Parliamentary questions
by Maurizio Turco (TDI) to the Commission
(24 September 2001)

Subject: Collaboration between the UNDCP and the European Commission

The collaboration between the UNDCP, the European Commission and the International Criminal Police Organisation (ICPO-Interpol) in south-eastern Europe (Bulgaria, the former Yugoslav Republic of Macedonia and Romania) was officially launched in February 1999. According to the United Nations Office for Drug Control and Crime Prevention, "the UNDCP-PHARE programme, which is also funded by Luxembourg and the United Kingdom, focuses on strengthening land, sea and airport border controls by training law enforcement personnel and supplying drug detection equipment.

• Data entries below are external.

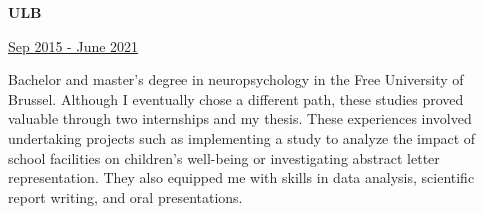 \documentclass[11pt, oneside, a4paper, titlepage]{article}
\begin{document}
\begin{tcolorbox}[colframe=white, colback=white]
\begin{minipage}[t]{0.60\linewidth}
    \vspace{0.5cm}

    \begin{minipage}{0.45\linewidth}
      \textbf{ULB}
    \end{minipage}
    \begin{minipage}{0.5\linewidth}
      \begin{flushright}
        \underline{Sep 2015 - June 2021}
      \end{flushright}
    \end{minipage}
    \vspace{0.4cm}

    \small{
      Bachelor and master's degree in neuropsychology in the Free University 
      of Brussel. Although I eventually chose a different path, these studies 
      proved valuable through two internships and my thesis. These experiences 
      involved undertaking projects such as implementing a study to analyze the 
      impact of school facilities on children's well-being or investigating 
      abstract letter representation. They also equipped me with skills in data 
      analysis, scientific report writing, and oral presentations.
    }

  \end{minipage}

\end{tcolorbox}
\end{document}
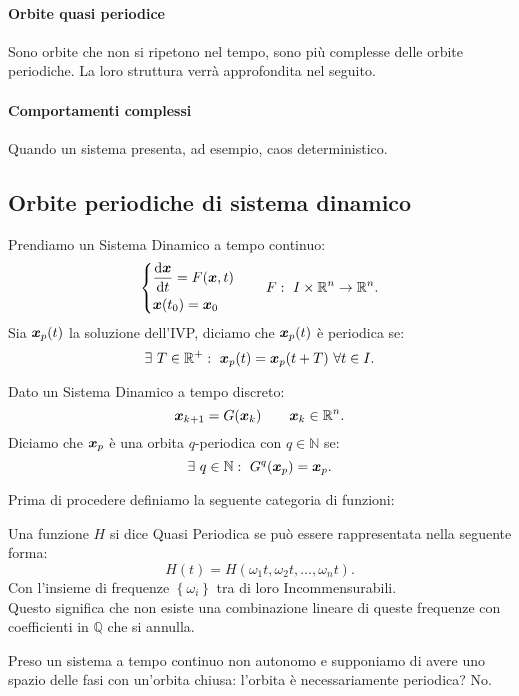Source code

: \paragraph{Orbite quasi periodice}%
\label{par:Orbite quasi periodice}
Sono orbite che non si ripetono nel tempo, sono più complesse delle orbite periodiche. La loro struttura verrà approfondita nel seguito.
\paragraph{Comportamenti complessi}%
\label{par:Comportamenti complessi}
Quando un sistema presenta, ad esempio, caos deterministico.
\subsection{Orbite periodiche di sistema dinamico}%
\label{sub:Orbite periodiche di sistema dinamico}
\begin{defn}
Prendiamo un Sistema Dinamico a tempo continuo:
\[
    \begin{dcases}
	\frac{\text{d} \boldsymbol{x}}{\text{d} t} = F(\boldsymbol{x}, t)\\
	\boldsymbol{x} (t_0) = \boldsymbol{x}_0
    \end{dcases}
    \qquad
    F: \ I \times \mathbb{R}^n \to \mathbb{R}^n
.\] 
 Sia $\boldsymbol{x}_p(t)$ la soluzione dell'IVP, diciamo che $\boldsymbol{x}_p(t)$ è periodica se:
\[
    \exists \ T \in \mathbb{R}^+: \ \boldsymbol{x}_p(t) = \boldsymbol{x}_p (t + T) \  \forall t \in I
.\]    
\end{defn}
\noindent
\begin{defn}
    Dato un Sistema Dinamico a tempo discreto:
    \[
	\boldsymbol{x}_{k+1} = G(\boldsymbol{x}_k) \qquad \boldsymbol{x}_k \in \mathbb{R}^n
    .\] 
    Diciamo che $\boldsymbol{x}_p$ è una orbita $q$-periodica con $q \in \mathbb{N}$ se:
    \[
	\exists \ q \in \mathbb{N}: \
	G^{q} (\boldsymbol{x}_p) = \boldsymbol{x}_p
    .\] 
\end{defn}
\noindent
Prima di procedere definiamo la seguente categoria di funzioni:
\begin{defn}
    Una funzione $H$ si dice Quasi Periodica se può essere rappresentata nella seguente forma:
    \[
	H(t) = H(\omega_1t, \omega_2t, \ldots, \omega_nt)
    .\] 
    Con l'insieme di frequenze $\left\{\omega_i\right\}$ tra di loro Incommensurabili.\\
    Questo significa che non esiste una combinazione lineare di queste frequenze con coefficienti in $\mathbb{Q}$ che si annulla.
\end{defn}
\noindent
Preso un sistema a tempo continuo non autonomo e supponiamo di avere uno spazio delle fasi con un'orbita chiusa: l'orbita è necessariamente periodica? No.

Activities include the development of intelligence gathering, analysis and criminal investigation systems and increased controlled deliveries across borders. (...) The success of this UNDCP-EC partnership is further evidenced in the way in which the EC has replicated key components of the programme in other planned activities in central Europe, Belarus, Ukraine, the Republic of Moldova and the southern Caucasus." (Source:

On what basis and with what responsibilities is the Commission financing "intelligence gathering" and "controlled deliveries" activities?

Is Europol involved in this programme?

When, on what basis and under what terms was it decided to take part in such activities in central Europe, Belarus, Ukraine, the Republic of Moldova and the southern Caucasus? Is the Commission involved in similar forms of collaboration in other parts of the world?

Reply given by Mr Patten
on behalf of the Commission
(26 October 2001)

The PHARE and Tacis regulations stipulate that Community aid may be used to finance projects in the field of Justice and Home Affairs, which includes the fight against drug trafficking, among other activities. The Lomé and Cotonou Conventions, for their part, lay down that European Development Fund resources can be used to finance projects to combat drug trafficking.

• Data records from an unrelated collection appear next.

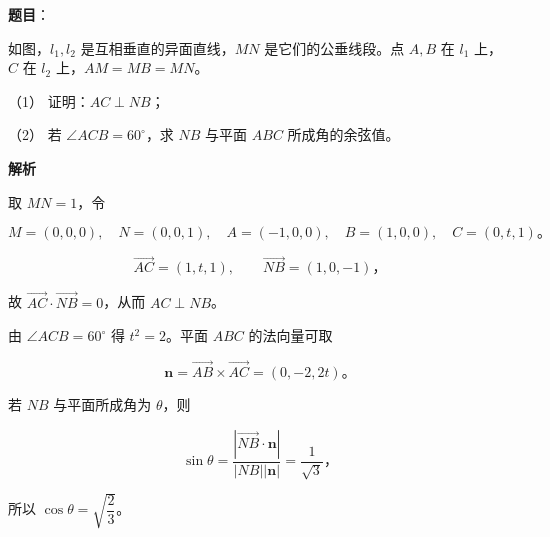 \begin{answer}

\textbf{题目}：

如图，$l_1,l_2$ 是互相垂直的异面直线，$MN$ 是它们的公垂线段。点 $A,B$ 在 $l_1$ 上，$C$ 在 $l_2$ 上，$AM=MB=MN$。
\nopagebreak[4]
\begin{center}\end{center}
\nopagebreak[4]
（1） 证明：$AC\perp NB$；

（2） 若 $\angle ACB=60^\circ$，求 $NB$ 与平面 $ABC$ 所成角的余弦值。

\textbf{解析}

取 $MN=1$，令

\nopagebreak[4]
\[
M=(0,0,0),\quad N=(0,0,1),\quad A=(-1,0,0),\quad B=(1,0,0),\quad C=(0,t,1)\text{。}
\]


\nopagebreak[4]
\[
\overrightarrow{AC}=(1,t,1),\qquad \overrightarrow{NB}=(1,0,-1)\text{，}
\]

故 $\overrightarrow{AC}\cdot\overrightarrow{NB}=0$，从而 $AC\perp NB$。


由 $\angle ACB=60^\circ$ 得 $t^2=2$。平面 $ABC$ 的法向量可取

\nopagebreak[4]
\[
\boldsymbol n=\overrightarrow{AB}\times\overrightarrow{AC}=(0,-2,2t)\text{。}
\]

若 $NB$ 与平面所成角为 $\theta$，则

\nopagebreak[4]
\[
\sin\theta=\frac{|\overrightarrow{NB}\cdot\boldsymbol n|}{|NB||\boldsymbol n|}=\frac1{\sqrt3}\text{，}
\]

所以 $\cos\theta=\sqrt{\dfrac23}$。



\end{answer}

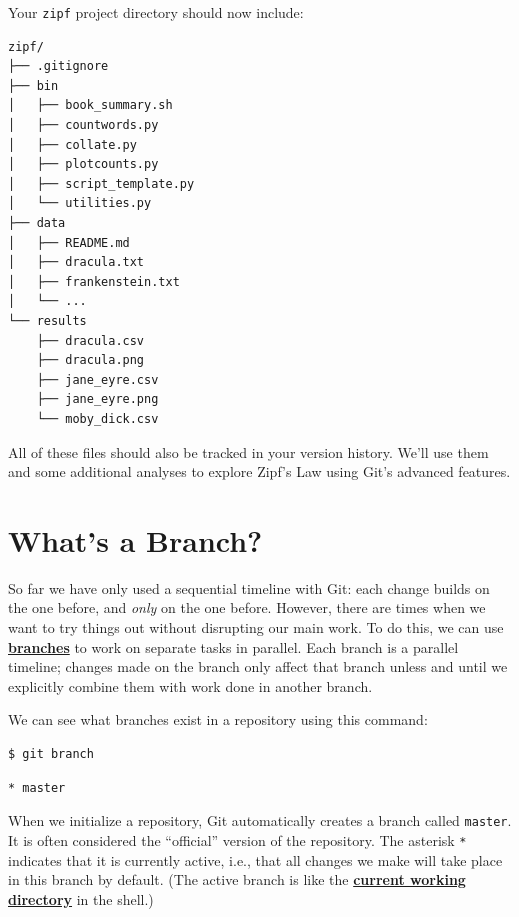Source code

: \documentclass[
]{krantz}
\newcommand{\gref}[2]{\hyperlink{#2}{\textbf{#1}}}
\begin{document}
Your \texttt{zipf} project directory should now include:

\begin{verbatim}
zipf/
├── .gitignore
├── bin
│   ├── book_summary.sh
│   ├── countwords.py
│   ├── collate.py
│   ├── plotcounts.py
│   ├── script_template.py
│   └── utilities.py
├── data
│   ├── README.md
│   ├── dracula.txt
│   ├── frankenstein.txt
│   └── ...
└── results
    ├── dracula.csv
    ├── dracula.png
    ├── jane_eyre.csv
    ├── jane_eyre.png
    └── moby_dick.csv
\end{verbatim}

All of these files should also be tracked in your version history.
We'll use them and some additional analyses to explore Zipf's Law
using Git's advanced features.

\hypertarget{git-advanced-branch-what}{%
\section{What's a Branch?}\label{git-advanced-branch-what}}

So far we have only used a sequential timeline with Git:
each change builds on the one before,
and \emph{only} on the one before.
However,
there are times when we want to try things out
without disrupting our main work.
To do this, we can use \gref{branches}{git\_branch} to work on separate tasks in parallel.
Each branch is a parallel timeline;
changes made on the branch only affect that branch
unless and until we explicitly combine them with work done in another branch.

We can see what branches exist in a repository using this command:

\begin{verbatim}
$ git branch
\end{verbatim}

\begin{verbatim}
* master
\end{verbatim}

When we initialize a repository,
Git automatically creates a branch called \texttt{master}.
It is often considered the ``official'' version of the repository.
The asterisk \texttt{*} indicates that it is currently active,
i.e.,
that all changes we make will take place in this branch by default.
(The active branch is like the \gref{current working directory}{current\_working\_directory} in the shell.)
\end{document}
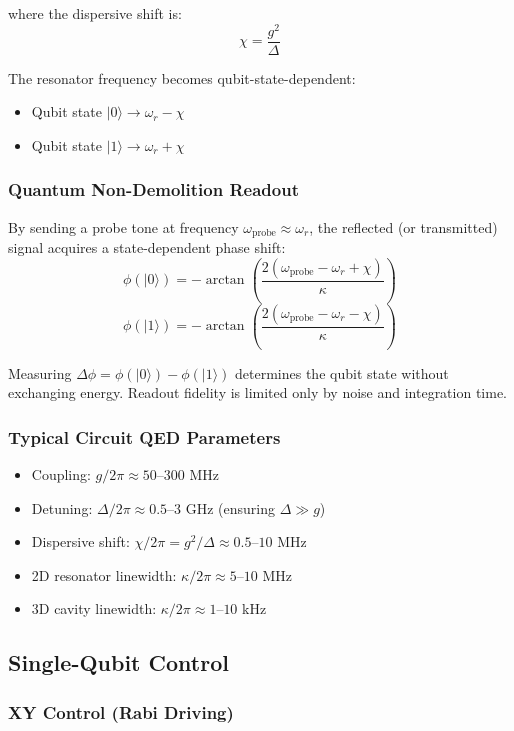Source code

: \documentclass{article}
\begin{document}
where the dispersive shift is:
$$\chi = \frac{g^2}{\Delta}$$

The resonator frequency becomes qubit-state-dependent:
\begin{itemize}
    \item Qubit state $|0\rangle \to \omega_r - \chi$
    \item Qubit state $|1\rangle \to \omega_r + \chi$
\end{itemize}

\subsubsection*{Quantum Non-Demolition Readout}

By sending a probe tone at frequency $\omega_{\text{probe}} \approx \omega_r$, the reflected (or transmitted) signal acquires a state-dependent phase shift:
$$\phi(|0\rangle) = -\arctan\left(\frac{2(\omega_{\text{probe}} - \omega_r + \chi)}{\kappa}\right)$$
$$\phi(|1\rangle) = -\arctan\left(\frac{2(\omega_{\text{probe}} - \omega_r - \chi)}{\kappa}\right)$$

Measuring $\Delta\phi = \phi(|0\rangle) - \phi(|1\rangle)$ determines the qubit state without exchanging energy. Readout fidelity is limited only by noise and integration time.

\subsubsection*{Typical Circuit QED Parameters}

\begin{itemize}
    \item Coupling: $g/2\pi \approx 50$--$300$ MHz
    \item Detuning: $\Delta/2\pi \approx 0.5$--$3$ GHz (ensuring $\Delta \gg g$)
    \item Dispersive shift: $\chi/2\pi = g^2/\Delta \approx 0.5$--$10$ MHz
    \item 2D resonator linewidth: $\kappa/2\pi \approx 5$--$10$ MHz
    \item 3D cavity linewidth: $\kappa/2\pi \approx 1$--$10$ kHz
\end{itemize}

\subsection{Single-Qubit Control}

\subsubsection*{XY Control (Rabi Driving)}
\end{document}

In this context, the Commission has appraised programmes whose aims include the creation and/or strengthening of Joint Central Units which bring together representatives of the various departments involved in the fight against drug trafficking. One of the purposes of these Central Units is to assemble and analyse information gathered by the departments concerned.

This element can be found in five programmes:

(a) the Balkans programme, which covers Bulgaria, Romania and the Former Yugoslav Republic of Macedonia (FYROM);
(b) the maritime cooperation programme which provides training for National Joint Headquarters staff in 12 Caribbean states belonging to the Africa, Caribbean and Pacific (ACP) group;
(c) and (d) the SCAD (Georgia, Armenia and Azerbaijan) and BUMAD (Belarus, Ukraine and Moldova) programmes, which are currently in their start-up phase, and include plans for training projects and assistance with access to the Interpol system;
(e) within the framework of the 2000 PHARE Multi-Beneficiary Drugs Programme, the PHARE Regional Drug Law Enforcement Project will address the issue of "information gathering" and "controlled deliveries" in 10 Central and Eastern European candidate countries (CEECs).

Controlled deliveries are an investigative technique, and as such form part of the Community acquis. They figure in both the Balkan Programme and the future PHARE Regional Drug Law Enforcement Project.

Europol has been informed of the existence of these Community programmes, but its mandate does not allow it to play an active part in them.